• Problem to solve
Below are entries. Copy exactly the lines running from the line that holds "- [ ] 판별한 결과에 따라 우승자를 출력하기" to the line that holds "5. Run the command", with both ends included.

(Saved data entries)
• • • •
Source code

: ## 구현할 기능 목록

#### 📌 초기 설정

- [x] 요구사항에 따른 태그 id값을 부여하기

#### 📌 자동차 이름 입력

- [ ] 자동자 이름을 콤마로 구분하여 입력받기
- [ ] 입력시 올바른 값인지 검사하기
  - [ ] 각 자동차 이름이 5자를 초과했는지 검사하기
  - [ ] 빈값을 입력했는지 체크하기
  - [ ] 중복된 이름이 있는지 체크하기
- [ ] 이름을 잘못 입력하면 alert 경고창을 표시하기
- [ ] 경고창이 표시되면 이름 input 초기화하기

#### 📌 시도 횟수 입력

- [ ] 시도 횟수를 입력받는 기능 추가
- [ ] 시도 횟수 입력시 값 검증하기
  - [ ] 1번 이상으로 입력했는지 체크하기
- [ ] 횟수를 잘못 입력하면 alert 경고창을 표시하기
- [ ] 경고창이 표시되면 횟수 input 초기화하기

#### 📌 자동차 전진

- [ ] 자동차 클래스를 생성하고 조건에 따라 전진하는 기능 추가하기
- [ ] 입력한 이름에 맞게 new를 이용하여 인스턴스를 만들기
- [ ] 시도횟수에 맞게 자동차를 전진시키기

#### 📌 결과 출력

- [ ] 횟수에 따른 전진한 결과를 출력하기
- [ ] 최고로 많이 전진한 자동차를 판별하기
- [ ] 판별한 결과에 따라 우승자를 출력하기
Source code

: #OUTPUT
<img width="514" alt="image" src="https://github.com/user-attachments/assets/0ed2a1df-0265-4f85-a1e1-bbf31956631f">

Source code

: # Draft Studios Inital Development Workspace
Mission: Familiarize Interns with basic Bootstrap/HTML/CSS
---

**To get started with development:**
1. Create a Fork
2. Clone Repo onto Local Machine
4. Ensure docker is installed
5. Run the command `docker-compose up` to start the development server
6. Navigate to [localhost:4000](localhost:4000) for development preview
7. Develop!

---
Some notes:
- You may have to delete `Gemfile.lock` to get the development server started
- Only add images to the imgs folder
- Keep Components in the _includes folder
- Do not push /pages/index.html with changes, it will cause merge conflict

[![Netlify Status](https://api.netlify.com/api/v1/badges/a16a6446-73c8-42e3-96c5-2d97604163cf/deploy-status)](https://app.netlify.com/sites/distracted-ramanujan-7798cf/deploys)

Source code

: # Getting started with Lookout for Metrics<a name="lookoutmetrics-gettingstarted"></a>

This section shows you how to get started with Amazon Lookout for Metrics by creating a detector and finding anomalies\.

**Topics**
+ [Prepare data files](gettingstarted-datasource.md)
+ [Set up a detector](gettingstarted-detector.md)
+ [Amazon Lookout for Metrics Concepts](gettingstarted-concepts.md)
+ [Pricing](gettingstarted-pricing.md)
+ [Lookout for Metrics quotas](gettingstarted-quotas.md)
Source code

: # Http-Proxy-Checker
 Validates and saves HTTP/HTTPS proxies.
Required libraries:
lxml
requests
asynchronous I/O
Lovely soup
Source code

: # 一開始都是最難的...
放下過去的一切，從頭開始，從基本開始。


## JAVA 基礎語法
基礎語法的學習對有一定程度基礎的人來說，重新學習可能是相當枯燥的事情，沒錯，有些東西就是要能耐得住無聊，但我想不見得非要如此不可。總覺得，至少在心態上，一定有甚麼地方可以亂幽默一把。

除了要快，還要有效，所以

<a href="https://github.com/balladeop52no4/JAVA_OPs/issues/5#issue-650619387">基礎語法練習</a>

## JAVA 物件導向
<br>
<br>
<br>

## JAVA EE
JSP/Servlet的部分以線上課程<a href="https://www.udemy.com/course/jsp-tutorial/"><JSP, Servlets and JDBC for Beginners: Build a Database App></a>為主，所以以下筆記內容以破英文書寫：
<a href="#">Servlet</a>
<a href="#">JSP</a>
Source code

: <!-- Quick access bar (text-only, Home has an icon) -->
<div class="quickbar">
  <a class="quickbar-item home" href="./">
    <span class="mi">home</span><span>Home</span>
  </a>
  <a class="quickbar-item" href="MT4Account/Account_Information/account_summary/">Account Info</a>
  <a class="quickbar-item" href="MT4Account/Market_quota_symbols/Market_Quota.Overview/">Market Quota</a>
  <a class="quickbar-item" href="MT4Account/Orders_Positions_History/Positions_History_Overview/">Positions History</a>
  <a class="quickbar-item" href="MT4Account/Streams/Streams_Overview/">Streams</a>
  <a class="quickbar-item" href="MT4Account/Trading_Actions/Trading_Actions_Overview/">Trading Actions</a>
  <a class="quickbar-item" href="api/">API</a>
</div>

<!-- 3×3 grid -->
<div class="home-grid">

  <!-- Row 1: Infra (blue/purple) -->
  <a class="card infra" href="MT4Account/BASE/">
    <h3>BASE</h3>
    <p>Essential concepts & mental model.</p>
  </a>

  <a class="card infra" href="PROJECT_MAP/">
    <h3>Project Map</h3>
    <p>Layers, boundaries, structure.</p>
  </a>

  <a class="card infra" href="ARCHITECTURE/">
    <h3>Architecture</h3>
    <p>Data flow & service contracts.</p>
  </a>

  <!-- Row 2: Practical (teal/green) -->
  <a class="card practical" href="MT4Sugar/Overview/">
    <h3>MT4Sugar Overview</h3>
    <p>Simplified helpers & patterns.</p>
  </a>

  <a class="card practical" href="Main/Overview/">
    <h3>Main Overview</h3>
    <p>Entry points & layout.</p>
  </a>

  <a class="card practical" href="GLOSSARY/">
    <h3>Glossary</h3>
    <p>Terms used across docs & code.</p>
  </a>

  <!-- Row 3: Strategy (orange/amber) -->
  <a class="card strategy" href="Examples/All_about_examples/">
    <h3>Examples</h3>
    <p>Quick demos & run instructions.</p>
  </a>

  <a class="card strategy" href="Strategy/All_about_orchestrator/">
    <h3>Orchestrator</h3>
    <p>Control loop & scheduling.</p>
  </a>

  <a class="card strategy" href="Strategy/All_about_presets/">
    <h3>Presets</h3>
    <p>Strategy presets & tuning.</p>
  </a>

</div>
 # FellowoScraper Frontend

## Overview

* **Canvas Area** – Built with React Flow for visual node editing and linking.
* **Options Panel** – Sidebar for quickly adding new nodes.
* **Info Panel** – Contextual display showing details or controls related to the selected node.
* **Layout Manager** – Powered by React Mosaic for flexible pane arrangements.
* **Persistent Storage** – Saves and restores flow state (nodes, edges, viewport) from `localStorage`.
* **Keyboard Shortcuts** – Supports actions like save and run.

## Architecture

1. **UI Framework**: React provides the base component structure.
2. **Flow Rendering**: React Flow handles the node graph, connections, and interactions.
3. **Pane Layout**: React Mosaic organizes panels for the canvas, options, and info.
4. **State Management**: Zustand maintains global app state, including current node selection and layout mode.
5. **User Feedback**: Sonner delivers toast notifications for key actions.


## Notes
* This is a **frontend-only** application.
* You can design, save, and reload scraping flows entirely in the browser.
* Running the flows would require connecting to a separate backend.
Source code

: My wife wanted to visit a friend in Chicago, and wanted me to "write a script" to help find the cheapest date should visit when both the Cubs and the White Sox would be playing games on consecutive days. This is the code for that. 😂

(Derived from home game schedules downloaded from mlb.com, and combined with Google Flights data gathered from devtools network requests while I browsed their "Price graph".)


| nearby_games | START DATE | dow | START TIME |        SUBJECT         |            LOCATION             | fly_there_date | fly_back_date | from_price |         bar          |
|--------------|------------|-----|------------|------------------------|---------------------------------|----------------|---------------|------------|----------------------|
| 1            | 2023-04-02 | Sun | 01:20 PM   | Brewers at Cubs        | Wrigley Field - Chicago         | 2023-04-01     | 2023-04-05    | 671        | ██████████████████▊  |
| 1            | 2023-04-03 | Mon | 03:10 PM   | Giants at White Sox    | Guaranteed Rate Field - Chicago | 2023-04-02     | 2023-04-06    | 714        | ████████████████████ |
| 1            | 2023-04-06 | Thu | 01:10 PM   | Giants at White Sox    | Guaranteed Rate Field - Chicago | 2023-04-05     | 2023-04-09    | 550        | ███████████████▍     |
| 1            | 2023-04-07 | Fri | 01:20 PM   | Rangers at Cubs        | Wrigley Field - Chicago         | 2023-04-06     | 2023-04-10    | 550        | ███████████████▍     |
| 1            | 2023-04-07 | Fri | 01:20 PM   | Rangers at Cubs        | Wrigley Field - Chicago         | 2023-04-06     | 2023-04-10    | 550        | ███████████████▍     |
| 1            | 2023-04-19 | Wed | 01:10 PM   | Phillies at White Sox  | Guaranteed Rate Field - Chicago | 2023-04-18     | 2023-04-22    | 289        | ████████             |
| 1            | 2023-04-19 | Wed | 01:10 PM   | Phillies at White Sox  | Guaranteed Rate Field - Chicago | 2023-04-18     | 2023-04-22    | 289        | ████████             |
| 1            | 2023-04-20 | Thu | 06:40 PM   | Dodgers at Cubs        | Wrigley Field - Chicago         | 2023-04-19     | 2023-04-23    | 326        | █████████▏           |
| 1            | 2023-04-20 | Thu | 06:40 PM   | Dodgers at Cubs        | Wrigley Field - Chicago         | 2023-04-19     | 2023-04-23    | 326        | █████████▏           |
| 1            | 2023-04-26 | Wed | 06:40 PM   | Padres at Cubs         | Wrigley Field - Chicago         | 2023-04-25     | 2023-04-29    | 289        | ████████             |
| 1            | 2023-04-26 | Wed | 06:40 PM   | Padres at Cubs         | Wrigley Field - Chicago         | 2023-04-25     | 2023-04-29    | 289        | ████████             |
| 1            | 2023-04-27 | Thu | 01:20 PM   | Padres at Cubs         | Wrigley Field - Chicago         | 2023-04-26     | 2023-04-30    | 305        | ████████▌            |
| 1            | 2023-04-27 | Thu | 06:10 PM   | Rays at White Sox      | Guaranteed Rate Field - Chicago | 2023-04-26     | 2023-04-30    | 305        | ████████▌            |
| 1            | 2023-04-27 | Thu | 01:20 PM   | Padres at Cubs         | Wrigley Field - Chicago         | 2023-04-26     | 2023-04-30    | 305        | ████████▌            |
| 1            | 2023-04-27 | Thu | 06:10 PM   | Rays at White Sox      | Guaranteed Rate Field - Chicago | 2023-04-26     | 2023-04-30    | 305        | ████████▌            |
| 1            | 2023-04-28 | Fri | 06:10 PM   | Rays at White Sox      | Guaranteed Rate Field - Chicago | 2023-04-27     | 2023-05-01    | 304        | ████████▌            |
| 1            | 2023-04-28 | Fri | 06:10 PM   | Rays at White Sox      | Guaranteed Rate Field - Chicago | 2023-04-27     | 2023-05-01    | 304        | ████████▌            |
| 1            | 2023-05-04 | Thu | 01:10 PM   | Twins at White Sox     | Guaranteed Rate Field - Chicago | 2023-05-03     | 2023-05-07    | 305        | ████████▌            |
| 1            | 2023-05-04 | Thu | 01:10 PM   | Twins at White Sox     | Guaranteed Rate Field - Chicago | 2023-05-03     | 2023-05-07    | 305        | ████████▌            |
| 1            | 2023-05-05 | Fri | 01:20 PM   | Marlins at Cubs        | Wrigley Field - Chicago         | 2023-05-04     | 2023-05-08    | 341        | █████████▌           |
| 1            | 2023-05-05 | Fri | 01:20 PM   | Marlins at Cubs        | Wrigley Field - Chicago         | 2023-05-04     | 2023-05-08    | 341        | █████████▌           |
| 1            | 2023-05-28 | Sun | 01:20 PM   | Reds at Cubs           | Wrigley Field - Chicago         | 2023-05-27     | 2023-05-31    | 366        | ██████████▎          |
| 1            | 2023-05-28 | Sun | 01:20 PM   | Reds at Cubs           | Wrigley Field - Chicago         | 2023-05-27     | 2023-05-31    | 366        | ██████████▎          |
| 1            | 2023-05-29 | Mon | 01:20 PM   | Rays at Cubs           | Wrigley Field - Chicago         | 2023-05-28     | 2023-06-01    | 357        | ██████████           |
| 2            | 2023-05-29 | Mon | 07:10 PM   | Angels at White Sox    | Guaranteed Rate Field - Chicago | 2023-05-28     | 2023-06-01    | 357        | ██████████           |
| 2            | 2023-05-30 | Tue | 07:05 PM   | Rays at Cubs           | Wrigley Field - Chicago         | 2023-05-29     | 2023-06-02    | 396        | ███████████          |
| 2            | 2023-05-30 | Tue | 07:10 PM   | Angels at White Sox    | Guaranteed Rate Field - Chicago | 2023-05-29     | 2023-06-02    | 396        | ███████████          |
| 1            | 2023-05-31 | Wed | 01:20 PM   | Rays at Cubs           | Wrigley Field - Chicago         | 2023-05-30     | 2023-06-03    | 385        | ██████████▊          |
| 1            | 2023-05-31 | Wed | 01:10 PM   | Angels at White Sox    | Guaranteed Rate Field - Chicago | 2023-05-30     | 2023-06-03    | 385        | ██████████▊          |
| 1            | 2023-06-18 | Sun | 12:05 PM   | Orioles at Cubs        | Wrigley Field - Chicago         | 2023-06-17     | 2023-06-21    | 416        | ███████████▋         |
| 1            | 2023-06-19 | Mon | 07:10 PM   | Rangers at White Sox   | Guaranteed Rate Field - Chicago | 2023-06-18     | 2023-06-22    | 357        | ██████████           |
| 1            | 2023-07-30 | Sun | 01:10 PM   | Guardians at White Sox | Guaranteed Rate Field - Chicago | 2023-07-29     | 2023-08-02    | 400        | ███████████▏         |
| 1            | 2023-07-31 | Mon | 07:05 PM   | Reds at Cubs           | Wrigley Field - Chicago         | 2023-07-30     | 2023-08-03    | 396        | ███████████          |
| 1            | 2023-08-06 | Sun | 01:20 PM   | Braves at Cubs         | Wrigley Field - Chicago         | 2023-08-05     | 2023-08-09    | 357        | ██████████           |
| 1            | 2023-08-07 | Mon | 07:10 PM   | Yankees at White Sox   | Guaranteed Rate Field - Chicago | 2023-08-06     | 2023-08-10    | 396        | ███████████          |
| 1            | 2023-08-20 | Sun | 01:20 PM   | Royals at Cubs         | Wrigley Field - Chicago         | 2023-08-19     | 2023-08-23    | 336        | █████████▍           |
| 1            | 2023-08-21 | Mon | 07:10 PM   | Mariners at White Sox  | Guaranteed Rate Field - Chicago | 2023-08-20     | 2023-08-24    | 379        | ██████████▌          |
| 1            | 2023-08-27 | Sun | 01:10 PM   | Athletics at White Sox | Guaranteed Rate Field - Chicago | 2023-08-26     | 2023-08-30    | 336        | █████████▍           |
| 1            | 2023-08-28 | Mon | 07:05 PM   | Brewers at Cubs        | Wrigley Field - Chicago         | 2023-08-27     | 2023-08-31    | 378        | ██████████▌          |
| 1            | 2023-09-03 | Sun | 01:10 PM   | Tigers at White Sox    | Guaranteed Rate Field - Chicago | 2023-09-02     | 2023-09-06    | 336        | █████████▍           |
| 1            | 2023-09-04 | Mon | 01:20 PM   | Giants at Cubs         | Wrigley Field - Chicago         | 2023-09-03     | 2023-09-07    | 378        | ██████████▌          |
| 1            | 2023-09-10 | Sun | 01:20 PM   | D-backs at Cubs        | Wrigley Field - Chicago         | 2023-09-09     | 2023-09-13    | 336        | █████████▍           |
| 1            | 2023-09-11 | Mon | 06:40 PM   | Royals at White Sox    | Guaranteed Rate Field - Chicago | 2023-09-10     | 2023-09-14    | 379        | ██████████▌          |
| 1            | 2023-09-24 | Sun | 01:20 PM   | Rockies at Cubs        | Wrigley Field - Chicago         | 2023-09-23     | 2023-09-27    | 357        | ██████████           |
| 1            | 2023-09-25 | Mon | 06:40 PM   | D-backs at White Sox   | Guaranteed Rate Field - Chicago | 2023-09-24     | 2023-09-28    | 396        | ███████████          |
• • • •
• Expected answer
- [ ] 판별한 결과에 따라 우승자를 출력하기
Source code

: #OUTPUT
<img width="514" alt="image" src="https://github.com/user-attachments/assets/0ed2a1df-0265-4f85-a1e1-bbf31956631f">

Source code

: # Draft Studios Inital Development Workspace
Mission: Familiarize Interns with basic Bootstrap/HTML/CSS
---

**To get started with development:**
1. Create a Fork
2. Clone Repo onto Local Machine
4. Ensure docker is installed
5. Run the command `docker-compose up` to start the development server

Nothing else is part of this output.